Chinese manufacturer BYD is planning to have plug-in hybrid vehicles on sale in the U.S. within two years, with similar ambitions for the European market. The company took a step closer to reaching those goals by launching the world’s first mass-produced plug-in hybrid vehicle in China this week.

The car is the F3DM and it can drive up to 62 miles on electrical power alone before a small internal combustion engine takes over driving duties. Its battery can fully charge in nine hours from a regular electrical outlet, or much faster at BYD's own charging stations, reports The Detroit News.

On sale in China priced at 150,000 yuan ($22,000), BYD plans to sell the locally-built plug-in hybrid in the U.S. market by 2010. The move is backed by a $230 million investment from the world's richest man, Warren Buffett, and should help it overcome any development hitches presented by tough U.S. safety laws.
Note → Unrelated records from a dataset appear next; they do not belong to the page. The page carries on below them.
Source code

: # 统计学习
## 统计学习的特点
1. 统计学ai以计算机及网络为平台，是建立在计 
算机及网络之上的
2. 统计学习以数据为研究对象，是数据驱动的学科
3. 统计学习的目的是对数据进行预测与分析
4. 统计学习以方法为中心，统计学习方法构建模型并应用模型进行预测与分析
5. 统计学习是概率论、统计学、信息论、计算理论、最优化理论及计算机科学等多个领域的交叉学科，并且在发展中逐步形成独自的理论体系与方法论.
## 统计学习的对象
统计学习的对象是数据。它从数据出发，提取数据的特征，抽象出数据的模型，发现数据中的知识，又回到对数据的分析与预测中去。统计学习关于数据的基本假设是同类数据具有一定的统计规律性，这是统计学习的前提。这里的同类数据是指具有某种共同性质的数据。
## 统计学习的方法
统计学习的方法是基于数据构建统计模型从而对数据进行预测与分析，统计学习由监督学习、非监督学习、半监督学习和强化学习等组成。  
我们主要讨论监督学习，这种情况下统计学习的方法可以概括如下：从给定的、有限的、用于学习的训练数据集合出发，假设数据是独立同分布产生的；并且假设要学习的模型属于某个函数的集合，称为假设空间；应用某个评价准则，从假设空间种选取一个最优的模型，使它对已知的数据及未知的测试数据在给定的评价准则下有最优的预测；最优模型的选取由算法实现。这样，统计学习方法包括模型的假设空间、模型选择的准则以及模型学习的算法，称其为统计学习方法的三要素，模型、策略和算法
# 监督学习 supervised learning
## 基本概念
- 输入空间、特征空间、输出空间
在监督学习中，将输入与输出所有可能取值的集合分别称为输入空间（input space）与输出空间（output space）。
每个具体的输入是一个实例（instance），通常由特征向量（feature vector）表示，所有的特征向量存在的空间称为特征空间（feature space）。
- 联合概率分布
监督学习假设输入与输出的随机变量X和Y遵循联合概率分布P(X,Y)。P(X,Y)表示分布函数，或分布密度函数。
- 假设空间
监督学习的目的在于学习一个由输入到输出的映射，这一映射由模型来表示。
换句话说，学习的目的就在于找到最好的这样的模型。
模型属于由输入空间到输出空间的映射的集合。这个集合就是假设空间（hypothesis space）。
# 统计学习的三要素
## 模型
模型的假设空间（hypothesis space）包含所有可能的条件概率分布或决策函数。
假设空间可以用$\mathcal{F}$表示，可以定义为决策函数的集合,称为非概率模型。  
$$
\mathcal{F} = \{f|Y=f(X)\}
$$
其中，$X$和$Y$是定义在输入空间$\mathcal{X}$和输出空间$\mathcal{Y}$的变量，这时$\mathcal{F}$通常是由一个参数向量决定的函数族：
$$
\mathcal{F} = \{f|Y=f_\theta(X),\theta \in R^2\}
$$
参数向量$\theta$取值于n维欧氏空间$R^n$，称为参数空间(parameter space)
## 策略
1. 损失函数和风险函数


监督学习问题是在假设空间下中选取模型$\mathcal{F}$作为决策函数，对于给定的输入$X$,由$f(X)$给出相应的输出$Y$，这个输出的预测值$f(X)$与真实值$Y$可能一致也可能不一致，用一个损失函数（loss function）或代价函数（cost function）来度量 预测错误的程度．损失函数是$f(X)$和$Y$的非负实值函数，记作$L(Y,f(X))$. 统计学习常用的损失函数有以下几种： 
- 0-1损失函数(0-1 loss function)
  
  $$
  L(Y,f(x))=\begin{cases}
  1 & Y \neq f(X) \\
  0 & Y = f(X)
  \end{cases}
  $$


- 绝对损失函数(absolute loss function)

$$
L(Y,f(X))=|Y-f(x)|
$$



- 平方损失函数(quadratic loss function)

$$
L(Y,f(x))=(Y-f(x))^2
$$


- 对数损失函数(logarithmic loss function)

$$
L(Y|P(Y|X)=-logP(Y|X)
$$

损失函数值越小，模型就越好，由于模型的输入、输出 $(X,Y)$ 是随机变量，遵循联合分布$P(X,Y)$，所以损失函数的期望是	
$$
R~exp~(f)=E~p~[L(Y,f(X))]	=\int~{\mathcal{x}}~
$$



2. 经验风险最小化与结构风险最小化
The investment came from a subsidiary of Berkshire Hathaway, of which Buffett is the majority shareholder.

According to BYD's exports general manager, the company is "talking to some third-party consulting and engineering companies to get a thorough understanding of the safety standards" in the U.S., which will be integral in the vehicle's success into breaking into the U.S. market.

BYD is predicting that initial sales of the car will top 500 units per month in China and will eventually reach 2,000 sales per month by next year.